Sarà per un'innumerevole serie di ragioni, da Venezia, a Trieste, dal Puntigiglio, alle estati, ma ho sempre immaginato come sarebbe stato bello, sapere più o meno come fare, a misurare il mare, le sue correnti, il suo girovagare, e lasciare il porto, ed effettivamente farlo.
I giorni di lavoro a bordo sono così pieni di cose da fare, misure da controllare, il tempo è scandito dai pasti, ma si lavora in turno prima di colazione, sicuramente dopo cena, a volte anche di notte.

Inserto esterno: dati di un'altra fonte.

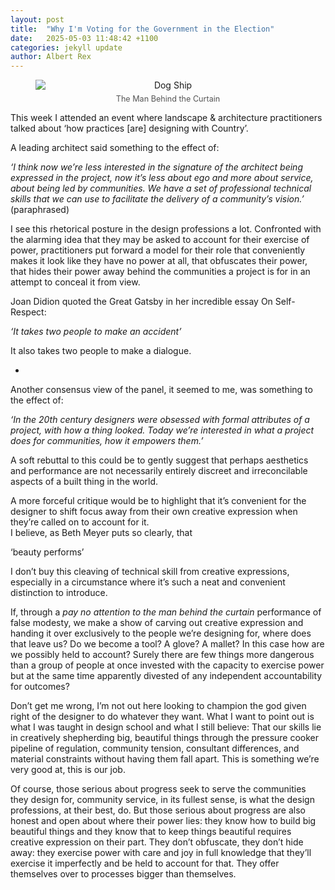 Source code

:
 ```yaml
---
layout: post
title:  "Why I'm Voting for the Government in the Election"
date:   2025-05-03 11:48:42 +1100
categories: jekyll update
author: Albert Rex
---
```


<figure style="text-align: center;">
  <img src="{{ site.baseurl }}/assets/Blog/MBC.png" alt="Dog Ship" style="display: block; margin: 0 auto; max-width: 100%; height: auto;">
  <figcaption style="font-size: 0.9em; color: #555; margin-top: 0.5em;">
    The Man Behind the Curtain
  </figcaption>
</figure>

This week I attended an event where landscape & architecture practitioners talked about ‘how practices [are] designing with Country’.

A leading architect said something to the effect of:

_‘I think now we’re less interested in the signature of the architect being expressed in the project, now it’s less about ego and more about service, about being led by communities. We have a set of professional technical skills that we can use to facilitate the delivery of a community’s vision.’_  
(paraphrased)

I see this rhetorical posture in the design professions a lot. Confronted with the alarming idea that they may be asked to account for their exercise of power, practitioners put forward a model for their role that conveniently makes it look like they have no power at all, that obfuscates their power, that hides their power away behind the communities a project is for in an attempt to conceal it from view.

Joan Didion quoted the Great Gatsby in her incredible essay On Self-Respect:

_‘It takes two people to make an accident’_

It also takes two people to make a dialogue.

-

Another consensus view of the panel, it seemed to me, was something to the effect of:

_‘In the 20th century designers were obsessed with formal attributes of a project, with how a thing looked. Today we’re interested in what a project does for communities, how it empowers them.’_

A soft rebuttal to this could be to gently suggest that perhaps aesthetics and performance are not necessarily entirely discreet and irreconcilable aspects of a built thing in the world.

A more forceful critique would be to highlight that it’s convenient for the designer to shift focus away from their own creative expression when they’re called on to account for it.  
I believe, as Beth Meyer puts so clearly, that

‘beauty performs’

I don’t buy this cleaving of technical skill from creative expressions, especially in a circumstance where it’s such a neat and convenient distinction to introduce.

If, through a _pay no attention to the man behind the curtain_ performance of false modesty, we make a show of carving out creative expression and handing it over exclusively to the people we’re designing for, where does that leave us? Do we become a tool? A glove? A mallet? In this case how are we possibly held to account? Surely there are few things more dangerous than a group of people at once invested with the capacity to exercise power but at the same time apparently divested of any independent accountability for outcomes?

Don’t get me wrong, I’m not out here looking to champion the god given right of the designer to do whatever they want. What I want to point out is what I was taught in design school and what I still believe: That our skills lie in creatively shepherding big, beautiful things through the pressure cooker pipeline of regulation, community tension, consultant differences, and material constraints without having them fall apart. This is something we’re very good at, this is our job.  
  
Of course, those serious about progress seek to serve the communities they design for, community service, in its fullest sense, is what the design professions, at their best, do. But those serious about progress are also honest and open about where their power lies: they know how to build big beautiful things and they know that to keep things beautiful requires creative expression on their part. They don’t obfuscate, they don’t hide away: they exercise power with care and joy in full knowledge that they’ll exercise it imperfectly and be held to account for that. They offer themselves over to processes bigger than themselves.


[jekyll-docs]: https://jekyllrb.com/docs/home
[jekyll-gh]:   https://github.com/jekyll/jekyll
[jekyll-talk]: https://talk.jekyllrb.com/
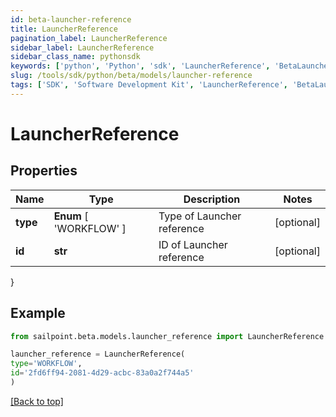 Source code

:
 ```yaml
---
id: beta-launcher-reference
title: LauncherReference
pagination_label: LauncherReference
sidebar_label: LauncherReference
sidebar_class_name: pythonsdk
keywords: ['python', 'Python', 'sdk', 'LauncherReference', 'BetaLauncherReference'] 
slug: /tools/sdk/python/beta/models/launcher-reference
tags: ['SDK', 'Software Development Kit', 'LauncherReference', 'BetaLauncherReference']
---
```


# LauncherReference


## Properties

Name | Type | Description | Notes
------------ | ------------- | ------------- | -------------
**type** |  **Enum** [  'WORKFLOW' ] | Type of Launcher reference | [optional] 
**id** | **str** | ID of Launcher reference | [optional] 
}

## Example

```python
from sailpoint.beta.models.launcher_reference import LauncherReference

launcher_reference = LauncherReference(
type='WORKFLOW',
id='2fd6ff94-2081-4d29-acbc-83a0a2f744a5'
)

```
[[Back to top]](#) 

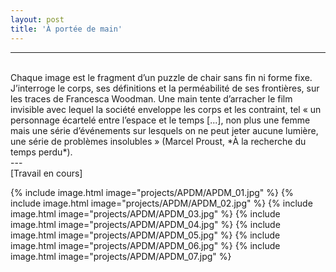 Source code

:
 ```yaml
---
layout: post
title: 'À portée de main'
---
```

---
 <br>
 Chaque image est le fragment d’un puzzle de chair sans fin ni forme fixe. J’interroge le corps, ses définitions et la perméabilité de ses frontières, sur les traces de Francesca Woodman. Une main tente d’arracher le film invisible avec lequel la société enveloppe les corps et les contraint, tel « un personnage écartelé entre l’espace et le temps [...], non plus une femme mais une série d’événements sur lesquels on ne peut jeter aucune lumière, une série de problèmes insolubles » (Marcel Proust, *À la recherche du temps perdu*).
<br>
---
 <br>
 [Travail en cours]
 <br>

{% include image.html image="projects/APDM/APDM_01.jpg" %}
{% include image.html image="projects/APDM/APDM_02.jpg" %}
{% include image.html image="projects/APDM/APDM_03.jpg" %}
{% include image.html image="projects/APDM/APDM_04.jpg" %}
{% include image.html image="projects/APDM/APDM_05.jpg" %}
{% include image.html image="projects/APDM/APDM_06.jpg" %}
{% include image.html image="projects/APDM/APDM_07.jpg" %}
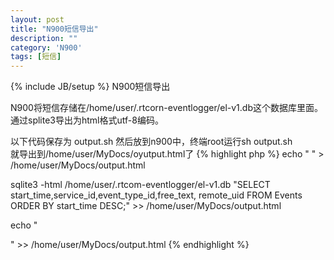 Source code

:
```yaml
---
layout: post
title: "N900短信导出"
description: ""
category: 'N900'
tags: [短信]
---
```

{% include JB/setup %}
N900短信导出

N900将短信存储在/home/user/.rtcorn-eventlogger/el-v1.db这个数据库里面。通过splite3导出为html格式utf-8编码。

以下代码保存为 output.sh
然后放到n900中，终端root运行sh output.sh  
就导出到/home/user/MyDocs/oyutput.html了
{% highlight php %}
echo "
" > /home/user/MyDocs/output.html

sqlite3 -html /home/user/.rtcom-eventlogger/el-v1.db "SELECT start_time,service_id,event_type_id,free_text, remote_uid FROM Events ORDER BY start_time DESC;" >> /home/user/MyDocs/output.html

echo "

" >> /home/user/MyDocs/output.html
{% endhighlight %}
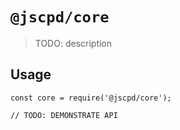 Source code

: # `@jscpd/core`

> TODO: description

## Usage

```
const core = require('@jscpd/core');

// TODO: DEMONSTRATE API
```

Così i giorni fanno presto a gocciolare via, che quasi non mi accorgo che ora sono proprio su una nave, da due settimane non si vede altro che acqua, e sto decidendo dove andare, e cosa fare una volta arrivati in un punto speciale di questo oceano, che a guardarlo così è acqua come gli altri, ma io so che è speciale.
Fan presto le ore e i giorni a scorrere via, che quasi quasi non mi rendo conto che sono qui, ora, che son soddisfazioni, e che, sì, sono contenta.

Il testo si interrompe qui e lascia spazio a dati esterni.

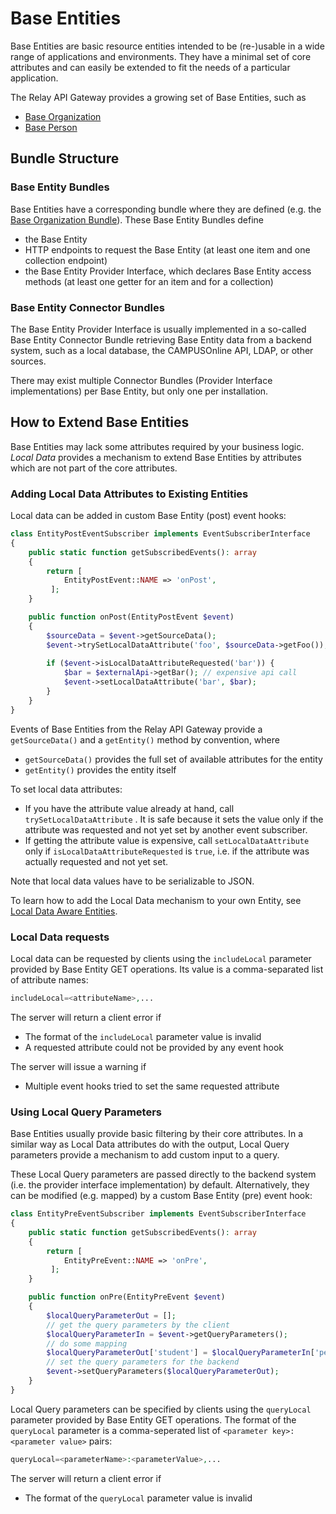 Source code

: # Base Entities

Base Entities are basic resource entities intended to be (re-)usable in a wide range of applications and environments. They have a minimal set of core attributes and can easily be extended to fit the needs of a particular application.

The Relay API Gateway provides a growing set of Base Entities, such as

* [Base Organization](../bundles/base-organization/index.md)
* [Base Person](../bundles/base-person/index.md)

## Bundle Structure

### Base Entity Bundles

Base Entities have a corresponding bundle where they are defined (e.g. the [Base Organization Bundle](../bundles/base-organization/index.md)). These Base Entity Bundles define

* the Base Entity
* HTTP endpoints to request the Base Entity (at least one item and one collection endpoint)
* the Base Entity Provider Interface, which declares Base Entity access methods (at least one getter for an item and for a collection)

### Base Entity Connector Bundles

The Base Entity Provider Interface is usually implemented in a so-called Base Entity Connector Bundle retrieving Base Entity data from a backend system, such as a local database, the CAMPUSOnline API, LDAP, or other sources.

There may exist multiple Connector Bundles (Provider Interface implementations) per Base Entity, but only one per installation.

## How to Extend Base Entities

Base Entities may lack some attributes required by your business logic. _Local Data_ provides a mechanism to extend Base Entities by attributes which are not part of the core attributes.

### Adding Local Data Attributes to Existing Entities

Local data can be added in custom Base Entity (post) event hooks:

```php
class EntityPostEventSubscriber implements EventSubscriberInterface
{
    public static function getSubscribedEvents(): array
    {
        return [
            EntityPostEvent::NAME => 'onPost',
         ];
    }

    public function onPost(EntityPostEvent $event)
    {
        $sourceData = $event->getSourceData();
        $event->trySetLocalDataAttribute('foo', $sourceData->getFoo());
        
        if ($event->isLocalDataAttributeRequested('bar')) {
            $bar = $externalApi->getBar(); // expensive api call
            $event->setLocalDataAttribute('bar', $bar);
        }
    }
}
```
Events of Base Entities from the Relay API Gateway provide a `getSourceData()` and a `getEntity()` method by convention, where

* `getSourceData()` provides the full set of available attributes for the entity
* `getEntity()` provides the entity itself

To set local data attributes:

* If you have the attribute value already at hand, call `trySetLocalDataAttribute` . It is safe because it sets the value only if the attribute was requested and not yet set by another event subscriber.
* If getting the attribute value is expensive, call `setLocalDataAttribute` only if `isLocalDataAttributeRequested` is `true`, i.e. if the attribute was actually requested and not yet set.

Note that local data values have to be serializable to JSON.

To learn how to add the Local Data mechanism to your own Entity, see [Local Data Aware Entities](./local_data.md).

### Local Data requests

Local data can be requested by clients using the `includeLocal` parameter provided by Base Entity GET operations. Its value is a comma-separated list of attribute names:

```php
includeLocal=<attributeName>,...
```

The server will return a client error if

* The format of the `includeLocal` parameter value is invalid
* A requested attribute could not be provided by any event hook

The server will issue a warning if

* Multiple event hooks tried to set the same requested attribute

### Using Local Query Parameters

Base Entities usually provide basic filtering by their core attributes. In a similar way as Local Data attributes do with the output, Local Query parameters provide a mechanism to add custom input to a query. 

These Local Query parameters are passed directly to the backend system (i.e. the provider interface implementation) by default. Alternatively, they can be modified (e.g. mapped) by a custom Base Entity (pre) event hook:  
```php
class EntityPreEventSubscriber implements EventSubscriberInterface
{
    public static function getSubscribedEvents(): array
    {
        return [
            EntityPreEvent::NAME => 'onPre',
         ];
    }

    public function onPre(EntityPreEvent $event)
    {
        $localQueryParameterOut = [];
        // get the query parameters by the client
        $localQueryParameterIn = $event->getQueryParameters();
        // do some mapping 
        $localQueryParameterOut['student'] = $localQueryParameterIn['person'] ?? '';
        // set the query parameters for the backend
        $event->setQueryParameters($localQueryParameterOut);
    }
}

```

Local Query parameters can be specified by clients using the `queryLocal` parameter provided by Base Entity GET operations. The format of the `queryLocal` parameter is a comma-seperated list of  `<parameter key>:<parameter value>` pairs:

```php
queryLocal=<parameterName>:<parameterValue>,...
```

The server will return a client error if

* The format of the `queryLocal` parameter value is invalid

Me lo ricorda S., a petto nudo nel sole tropicale, un dito pagato al suo lavoro precedente, nei freddi pescherecci del Mare del Nord, sposta con la gru enormi strumenti. Mi guarda e mi dice (in olando-inglese): "Sai Anna, quando ero un ragazzino ho sempre sognato di poter lavorare con le gru, ne avevo anche una giocattolo, in miniatura. Ed ora, eccomi qua!" E sorride, e sposta ancore da una tonnellata.
E anch'io sorrido, perché i giorni non gocciolano via invano, tutti quanti abbiamo una rotta da seguire.